It is the end of April, which traditionally means growing unease in part of the investor community about what’s called the ‘Sell in May effect’. For the uninitiated, Sell in May refers to a seasonal pattern that has been present in stock markets, but also other parts of the financial markets. The official definition of this seasonal factor is that you’re not fully compensated for the risks you take by investing in stocks during the summer months, indicating that stocks tend to generate lower returns and experience higher volatility in some months than in others. Although there is great clarity on when to sell (May), the best time to re-enter the market is much less clear. Some think it’s around Halloween (which is why it’s also sometimes referred to as the ‘Halloween effect’), others say St. Leger’ Day, and some simply say October or November. The chart above takes the end of September as the point of re-entry.
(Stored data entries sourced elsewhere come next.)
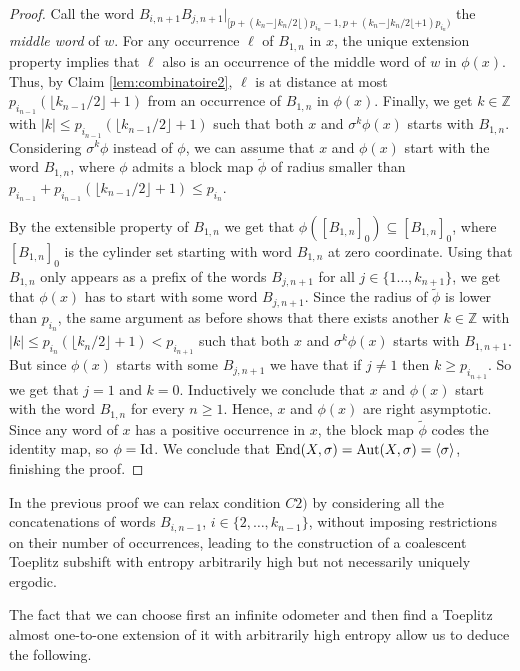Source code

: \documentclass{daj}
\theoremstyle{plain}
\theoremstyle{definition}
\begin{document}
\begin{proof}
	Call the  word  $B_{i,n+1}B_{j,n+1}|_{[p+ (k_{n}-\rfloor k_{n}/2 \lfloor) p_{i_{n}} -1, p+ (k_{n}-\rfloor k_{n}/2 \lfloor +1) p_{i_{n}}) }$ the {\em  middle word}  of $w$. 
	For any occurrence $\ell$  of $B_{1,n}$ in $x$,  the  unique extension property implies that $\ell$  also is an occurrence of the middle word  of $w$ in $\phi(x)$. Thus, by  Claim \eqref{lem:combinatoire2}, $\ell$ is at distance at most $p_{i_{n-1}}(\lfloor k_{n-1}/2 \rfloor +1)$ from an occurrence of $B_{1,n}$ in $\phi(x)$. 
	Finally, we get $k \in \mathbb{Z}$ with $|k| \le p_{i_{n-1}}(\lfloor k_{n-1}/2 \rfloor +1)$ such that both $x$ and $\sigma^k \phi(x)$ starts with $B_{1,n}$.
	Considering $\sigma^k \phi$ instead of $\phi$,  we can assume that $x$ and $\phi(x)$ start with the word $B_{1,n}$, where $\phi$ admits a block map $\tilde{\phi}$ of radius smaller than 
	$p_{i_{n-1}} + p_{i_{n-1}}(\lfloor k_{n-1}/2 \rfloor +1) \le p_{i_{n}}$.
	
	By the extensible property of $B_{1,n}$ we get that $\phi([B_{1,n}]_0) \subseteq [B_{1,n}]_0$, where $[B_{1,n}]_0$ is the cylinder set starting with word $B_{1,n}$ at zero coordinate. Using that $B_{1,n}$ only appears as a prefix of the words $B_{j,n+1}$ for all $j\in \{1\ldots,k_{n+1}\}$, we get that $\phi(x)$ has to start with some word $B_{j,n+1}$. Since the radius of $\tilde{\phi}$ is lower than $p_{i_{n}}$, the same argument as before shows that there exists another $k\in \mathbb{Z}$ with $|k| \le p_{i_{n}}(\lfloor k_{n}/2 \rfloor +1)< p_{i_{n+1}}$ such that both $x$ and $\sigma^k \phi(x)$ starts with $B_{1,n+1}$. But since $\phi(x)$ starts with some  $B_{j,n+1}$ we have that if $j\neq 1$ then $k\geq p_{i_{n+1}}$. So we get that $j=1$ and $k=0$. Inductively we conclude that $x$ and $\phi(x)$ start with the word $B_{1,n}$ for every $n\geq 1$. Hence, $x$ and $\phi(x)$ are right asymptotic. Since  any word of $x$ has a positive occurrence in $x$, the block map $\tilde{\phi}$ codes the identity map, so $\phi = {\rm Id}$. We conclude that  ${\rm End}(X,\sigma)={\rm Aut}(X,\sigma)=\langle \sigma \rangle$, finishing the proof. 
\end{proof}

In the previous proof we can relax condition $C2)$ by considering all the concatenations of words $B_{i,n-1}$, $i \in \{2, \ldots, k_{n-1}\}$, without imposing restrictions on their number of occurrences, leading to the construction of a coalescent Toeplitz subshift with entropy arbitrarily high but not necessarily uniquely ergodic.  

The fact that we can choose first an infinite odometer and then find a Toeplitz almost one-to-one extension of it with arbitrarily high entropy allow us to deduce  the following.
\end{document}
What this clearly shows is the shocking difference between the returns of the two periods. The orange line gives the price return of the S&P 500 over the entire period, which has yielded a 7.5% annualized return over the past 25 years (not including dividends). If you had invested only during the positive months (October through April), you would have achieved the results shown by the black line: a total annualized return of 7.7%. If, on the other hand, you had opted to invest only during the ‘summer’ months, your return would have been that presented by the turquoise line: a small net loss of 0.2%. The message is clear: why stay in the volatile stock markets during those summer months at all?
Much like with technical analyses and approaches based predictable cycles such as Elliot or Kondratiev waves, the investment world is divided on the credibility of Sell in May. You’re either a believer or you’re not: there seems to be no middle ground.
The believers have one very strong argument in their favor: the track record. The chart above shows that this strategy of only being in the market in the autumn/winter months clearly works. Yet there are undoubtedly always years in which this strategy does not work. In 2016 the balance tipped only slightly in favor of the summer months (5.0% versus 4.3%), while the difference in 2009 was much more pronounced (21.1% in summer versus 1.9% in winter) as stocks reached the financial-crisis low in March of that year. And adopting this strategy in the 1930s would have had some pretty horrific consequences. As a rule of thumb, however, Sell in May works in every two out of three years, which is quite a convincing average in financial markets.
Selling in May and returning in October led to huge losses in the 1930s
Source: Bloomberg & Robeco
What the believers lack, however, is a compelling story about why this phenomenon occurs. Plenty of possible explanations have been put forward: low liquidity due to holidays, bonuses at the beginning of the year, the number of daylight hours, optimism at the end of each year that ‘next year will be better’ (the so-called ‘optimism cycle’) are to name but a few. None of these reasons seem to survive the scrutiny of tests, however. More importantly, if there is indeed a Sell in May effect, why should it persist? If everyone were indeed to start offloading equities in May, surely stocks would collapse and thus create very good buying – and market re-entry – opportunities in June? If anything, the phenomenon appears to have become more stable over time, not less so… How is that possible?
May returns have not become increasingly negative over time
Source: Bloomberg & Robeco
This may come as a bit of a surprise, but it is clear that there is only one reason why it persists: the non-believers! As long as the non-believers think they should be in the market throughout the year or, better still, as long as they continue to make fun of the believers, they will continue to support the conviction of believers that they should keep harvesting this anomaly! So, if you are a true non-believer and hate this annual Sell in May talk, there’s only one real way to stop it once and for all: join the selling! Selling in May will make it go away.